Problem details:
Write out each record in full and exactly as given. Skip any pictures.

Records contained in a dataset:
"""
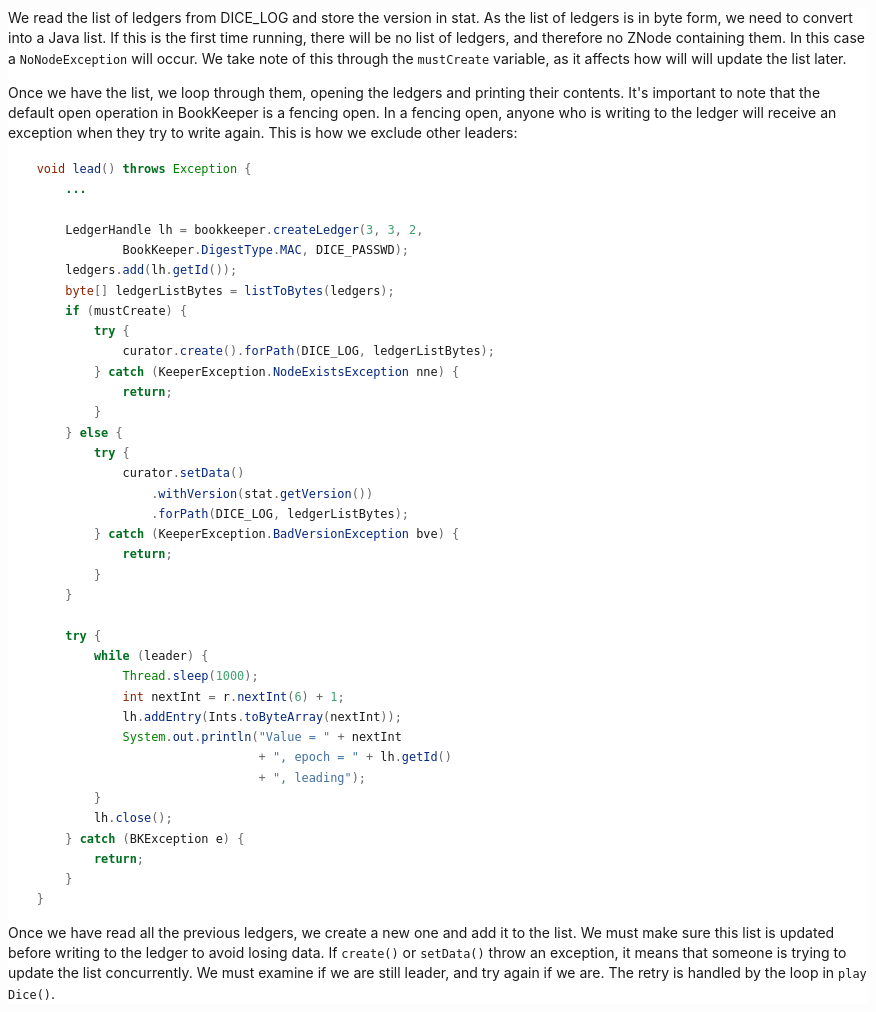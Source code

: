 We read the list of ledgers from DICE_LOG and store the version in stat. As the list of ledgers is in byte form, we need to convert into a Java list. If this is the first time running, there will be no list of ledgers, and therefore no ZNode containing them. In this case a `NoNodeException` will occur. We take note of this through the `mustCreate` variable, as it affects how will will update the list later.

Once we have the list, we loop through them, opening the ledgers and printing their contents. It's important to note that the default open operation in BookKeeper is a fencing open. In a fencing open, anyone who is writing to the ledger will receive an exception when they try to write again. This is how we exclude other leaders:

```java
    void lead() throws Exception {
        ...

        LedgerHandle lh = bookkeeper.createLedger(3, 3, 2,
                BookKeeper.DigestType.MAC, DICE_PASSWD);
        ledgers.add(lh.getId());
        byte[] ledgerListBytes = listToBytes(ledgers);
        if (mustCreate) {
            try {
                curator.create().forPath(DICE_LOG, ledgerListBytes);
            } catch (KeeperException.NodeExistsException nne) {
                return;
            }
        } else {
            try {
                curator.setData()
                    .withVersion(stat.getVersion())
                    .forPath(DICE_LOG, ledgerListBytes);
            } catch (KeeperException.BadVersionException bve) {
                return;
            }
        }

        try {
            while (leader) {
                Thread.sleep(1000);
                int nextInt = r.nextInt(6) + 1;
                lh.addEntry(Ints.toByteArray(nextInt));
                System.out.println("Value = " + nextInt
                                   + ", epoch = " + lh.getId()
                                   + ", leading");
            }
            lh.close();
        } catch (BKException e) {
            return;
        }
    }
```

Once we have read all the previous ledgers, we create a new one and add it to the list. We must make sure this list is updated before writing to the ledger to avoid losing data. If `create()` or `setData()` throw an exception, it means that someone is trying to update the list concurrently. We must examine if we are still leader, and try again if we are. The retry is handled by the loop in `playDice()`.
"""
Solved exercise:
Source code

: We read the list of ledgers from DICE_LOG and store the version in stat. As the list of ledgers is in byte form, we need to convert into a Java list. If this is the first time running, there will be no list of ledgers, and therefore no ZNode containing them. In this case a `NoNodeException` will occur. We take note of this through the `mustCreate` variable, as it affects how will will update the list later.

Once we have the list, we loop through them, opening the ledgers and printing their contents. It's important to note that the default open operation in BookKeeper is a fencing open. In a fencing open, anyone who is writing to the ledger will receive an exception when they try to write again. This is how we exclude other leaders:

```java
    void lead() throws Exception {
        ...

        LedgerHandle lh = bookkeeper.createLedger(3, 3, 2,
                BookKeeper.DigestType.MAC, DICE_PASSWD);
        ledgers.add(lh.getId());
        byte[] ledgerListBytes = listToBytes(ledgers);
        if (mustCreate) {
            try {
                curator.create().forPath(DICE_LOG, ledgerListBytes);
            } catch (KeeperException.NodeExistsException nne) {
                return;
            }
        } else {
            try {
                curator.setData()
                    .withVersion(stat.getVersion())
                    .forPath(DICE_LOG, ledgerListBytes);
            } catch (KeeperException.BadVersionException bve) {
                return;
            }
        }

        try {
            while (leader) {
                Thread.sleep(1000);
                int nextInt = r.nextInt(6) + 1;
                lh.addEntry(Ints.toByteArray(nextInt));
                System.out.println("Value = " + nextInt
                                   + ", epoch = " + lh.getId()
                                   + ", leading");
            }
            lh.close();
        } catch (BKException e) {
            return;
        }
    }
```

Once we have read all the previous ledgers, we create a new one and add it to the list. We must make sure this list is updated before writing to the ledger to avoid losing data. If `create()` or `setData()` throw an exception, it means that someone is trying to update the list concurrently. We must examine if we are still leader, and try again if we are. The retry is handled by the loop in `playDice()`.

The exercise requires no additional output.